**What to produce**. Look through the records below, and whenever a line contains "email", copy it.

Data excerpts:
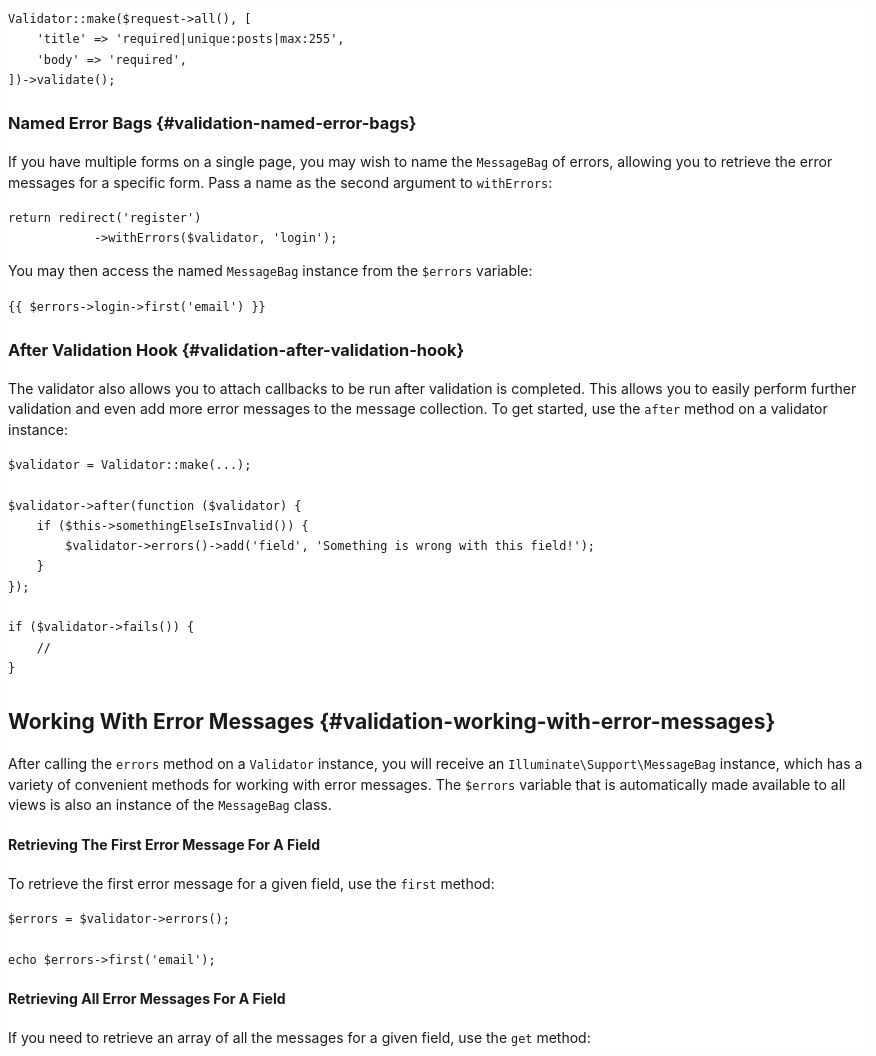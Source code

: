     Validator::make($request->all(), [
        'title' => 'required|unique:posts|max:255',
        'body' => 'required',
    ])->validate();

### Named Error Bags {#validation-named-error-bags}

If you have multiple forms on a single page, you may wish to name the `MessageBag` of errors, allowing you to retrieve the error messages for a specific form. Pass a name as the second argument to `withErrors`:

    return redirect('register')
                ->withErrors($validator, 'login');

You may then access the named `MessageBag` instance from the `$errors` variable:

    {{ $errors->login->first('email') }}

### After Validation Hook {#validation-after-validation-hook}

The validator also allows you to attach callbacks to be run after validation is completed. This allows you to easily perform further validation and even add more error messages to the message collection. To get started, use the `after` method on a validator instance:

    $validator = Validator::make(...);

    $validator->after(function ($validator) {
        if ($this->somethingElseIsInvalid()) {
            $validator->errors()->add('field', 'Something is wrong with this field!');
        }
    });

    if ($validator->fails()) {
        //
    }

## Working With Error Messages {#validation-working-with-error-messages}

After calling the `errors` method on a `Validator` instance, you will receive an `Illuminate\Support\MessageBag` instance, which has a variety of convenient methods for working with error messages. The `$errors` variable that is automatically made available to all views is also an instance of the `MessageBag` class.

#### Retrieving The First Error Message For A Field

To retrieve the first error message for a given field, use the `first` method:

    $errors = $validator->errors();

    echo $errors->first('email');

#### Retrieving All Error Messages For A Field

If you need to retrieve an array of all the messages for a given field, use the `get` method:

**Answer for the task**.
    {{ $errors->login->first('email') }}
    echo $errors->first('email');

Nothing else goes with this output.